JUDY WOODRUFF: Finally tonight: singing the coronavirus blues. Jeffrey Brown revisits a musician who has met many challenges with song in the past, and now confronts one that is quite personal. The story is part of our ongoing American Creators series on rural arts and Canvas.
JEFFREY BROWN: Outside the Citadel nursing home in Salisbury, North Carolina, an uplifting one-woman performance. The singer, 63-year-old blues musician Pat Mother Blues Cohen.
PAT MOTHER BLUES COHEN, Musician: There's been like a huge outbreak of the coronavirus. And everybody's in their rooms. And everybody is afraid. And I want to do something that's going to brighten up somebody's day. And in brightening somebody else's day, it brightens my day also.
WOMAN: The citadel in Salisbury now considered the site of an outbreak.
JEFFREY BROWN: The nursing home is the scene of one of North Carolina's worst outbreaks of COVID-19. Health officials say the 160-bed facility has had more than 150 confirmed cases among residents and staff, one of the residents, Pat Cohen's 59-year-old brother, George. He first went into the home two years ago after suffering a stroke. He's not been diagnosed with COVID, but is mostly confined to his bed, and watches his sister perform through the window.

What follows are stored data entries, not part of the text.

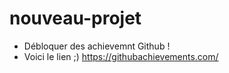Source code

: # nouveau-projet
- Débloquer des achievemnt Github !
- Voici le lien ;)
https://githubachievements.com/
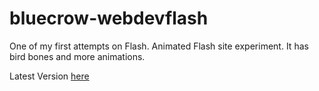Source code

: bluecrow-webdevflash
====================
One of my first attempts on Flash. 
Animated Flash site experiment. It has bird bones and more animations. 

Latest Version [here](http://bluecrow.solidsolutions.pt/) 
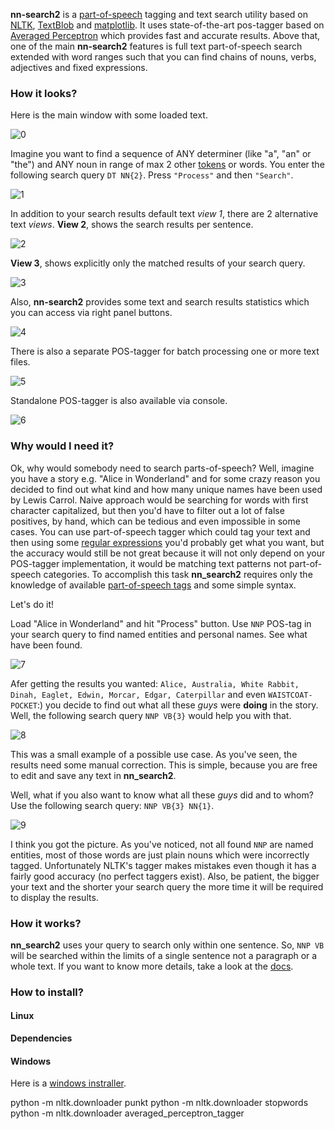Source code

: **nn-search2** is a [part-of-speech](https://en.wikipedia.org/wiki/Part_of_speech) tagging and text search utility based on [NLTK](www.nltk.org), [TextBlob](textblob.readthedocs.org/en/dev/) and [matplotlib](matplotlib.org).
It uses state-of-the-art pos-tagger based on [Averaged Perceptron](http://www.spacy.io/blog/part-of-speech-POS-tagger-in-python) which provides fast and accurate results.
Above that, one of the main **nn-search2** features is full text part-of-speech search extended with word
ranges such that you can find chains of nouns, verbs, adjectives and fixed expressions.

### How it looks?
Here is the main window with some loaded text.

![0](https://i.imgur.com/AbJMvwZ.png)

Imagine you want to find a sequence of ANY determiner (like "a", "an" or "the") and ANY noun in range of max 2 other [tokens](https://en.wikipedia.org/wiki/Lexical_analysis#Token) or words.
You enter the following search query ``DT NN{2}``. Press `"Process"` and then `"Search"`.

![1](http://i.imgur.com/cHgVFN2.png)

In addition to your search results default text *view 1*, there are 2 alternative text *views*.
**View 2**, shows the search results per sentence.

![2](http://i.imgur.com/UD7b2VY.png)

**View 3**, shows explicitly only the matched results of your search query.

![3](https://i.imgur.com/4uKelpH.png)

Also, **nn-search2** provides some text and search results statistics which you can access via right panel buttons.

![4](https://i.imgur.com/IZMRoFx.png)

There is also a separate POS-tagger for batch processing one or more text files.

![5](https://i.imgur.com/9OQCMJo.png)

Standalone POS-tagger is also available via console.

![6](https://i.imgur.com/yU8ImAy.png)

### Why would I need it?
Ok, why would somebody need to search parts-of-speech?
Well, imagine you have a story e.g. "Alice in Wonderland" and for some crazy reason you decided to find out what kind and how many unique names have been used by Lewis Carrol. Naive approach would be searching for words with first character capitalized, but then you'd have to filter out a lot of false positives, by hand, which can be tedious and even impossible in some cases. You can use part-of-speech tagger which could tag your text and then using some [regular expressions](en.wikipedia.org/wiki/Regular_expression) you'd probably get what you want, but the accuracy would still be not great because it will not only depend on your POS-tagger implementation, it would be matching text patterns not part-of-speech categories.
To accomplish this task **nn_search2** requires only the knowledge of available [part-of-speech tags](www.ling.upenn.edu/courses/Fall_2003/ling001/penn_treebank_pos.html) and some simple syntax.

Let's do it!

Load "Alice in Wonderland" and hit "Process" button. Use `NNP` POS-tag in your search query to find named entities and personal names.
See what have been found.

![7](http://i.imgur.com/WqvUJPc.png)

Afer getting the results you wanted: `Alice, Australia, White Rabbit, Dinah, Eaglet, Edwin, Morcar, Edgar, Caterpillar` and even `WAISTCOAT-POCKET`:) you decide to find out what all these *guys* were **doing** in the story. Well, the following search query `NNP VB{3}` would help you with that.

![8](http://i.imgur.com/sX9olCg.png)

This was a small example of a possible use case. As you've seen, the results need some manual correction. This is simple, because you are free to edit and save any text in **nn_search2**.

Well, what if you also want to know what all these *guys* did and to whom? Use the following search query: `NNP VB{3} NN{1}`.

![9](http://i.imgur.com/2fGB8mY.png)

I think you got the picture. As you've noticed, not all found `NNP` are named entities, most of those words are just plain nouns which were incorrectly tagged. Unfortunately NLTK's tagger makes mistakes even though it has a fairly good accuracy (no perfect taggers exist).
Also, be patient, the bigger your text and the shorter your search query the more time it will be required to display the results.

### How it works?
**nn_search2** uses your query to search only within one sentence. So, ``NNP VB`` will be searched within the limits of a single sentence not a paragraph or a whole text. If you want to know more details, take a look at the [docs]().

### How to install?
#### Linux
**Dependencies**



#### Windows
Here is a [windows instraller]().



python -m nltk.downloader punkt
python -m nltk.downloader stopwords
python -m nltk.downloader averaged_perceptron_tagger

PAT MOTHER BLUES COHEN: My brother used to help me with my equipment that he would carry it to my car for me. And he was – I could always depend on him. So I'm doing the same thing for him.
JEFFREY BROWN: We first met Pat Cohen in 2014 at a gathering in Durham of the Music Maker Relief Foundation, an organization that's supported more than 400 blues musicians around the South, mostly African-American, often rural, people like Ironing Board Sam, who briefly reached the spotlight, but never made it big, and eked out a living playing small clubs and busking on the streets. Music Maker helps these musicians meet basic needs and, for some, has gotten them back to performing paying gigs. Now, founder Tim Duffy says, the shows have stopped. The fear is real.
TIM DUFFY, Founder, Music Maker Relief Foundation: They're scared. When you live -- like, an average check is like $600 to $800 a month, sometimes as low as $400 a month. All the artists that we are working with, a lot of them are between 75 and 85 and have diabetes. They're highly intelligent. And so, like, they will tell me, if I make a mistake, I might die, if I touch the wrong thing. So, they're being very, very careful. But that's a lot of pressure to live under.
JEFFREY BROWN: A lot of artists and arts organizations are now looking to new models, like streaming...
TIM DUFFY: Yes.
JEFFREY BROWN: ... as a way to stay connected, also to possibly raise funds. Is that sort of thing possible for you and these artists?
TIM DUFFY: It's possible, but there's a great digital divide. They're elderly. They don't know how to use the devices. A lot of places are in rural communities that don't have the best Internet, so we can't do that.
JEFFREY BROWN: Pat Cohen was once a regular on the New Orleans scene. She lost her home during Hurricane Katrina, along with her professional connections. Music Maker helped her relocate to North Carolina and pick up her career. She was scheduled to perform at Jazz Fest earlier this month, in fact, and in Portugal later on. But now all the gigs are gone, the money not coming in.
PAT MOTHER BLUES COHEN: If all you do is sing or play an instrument, or whatever it is, you don't know what you're going to do, because, after this is over, if it's ever over -- you wonder if it's ever going to be over. You don't know how things are going to change. And you know it's going to change. Will there ever be live concerts again?
JEFFREY BROWN: She used to be paid to perform inside the nursing home. Now there's just singing outside to lift up her brother and others. Music Maker's Tim Duffy says it's another example of why the musicians he's worked with for 25 years deserve our respect and help.
TIM DUFFY: She just keeps on going. And now she literally has very little money. And she gets up the gumption to go out and sing for them and do something to help others with what she has. She has joy in her heart. She has music. And I think, in times of crisis, we look for our folk musicians to guide us. That's their role. They're bards.
JEFFREY BROWN: Pat Mother Blues Cohen puts it this way:
PAT MOTHER BLUES COHEN: Everybody has a currency, and everybody's currency is different. My currency is my voice. You don't have to do what I do, but do something nice for somebody else. And that makes you feel good. And that's contagious by itself.
JEFFREY BROWN: Blues, both sad and joyful, now comforting others in a time of pandemic. For the PBS NewsHour, I'm Jeffrey Brown.
JUDY WOODRUFF: And singing to her brother, that is special.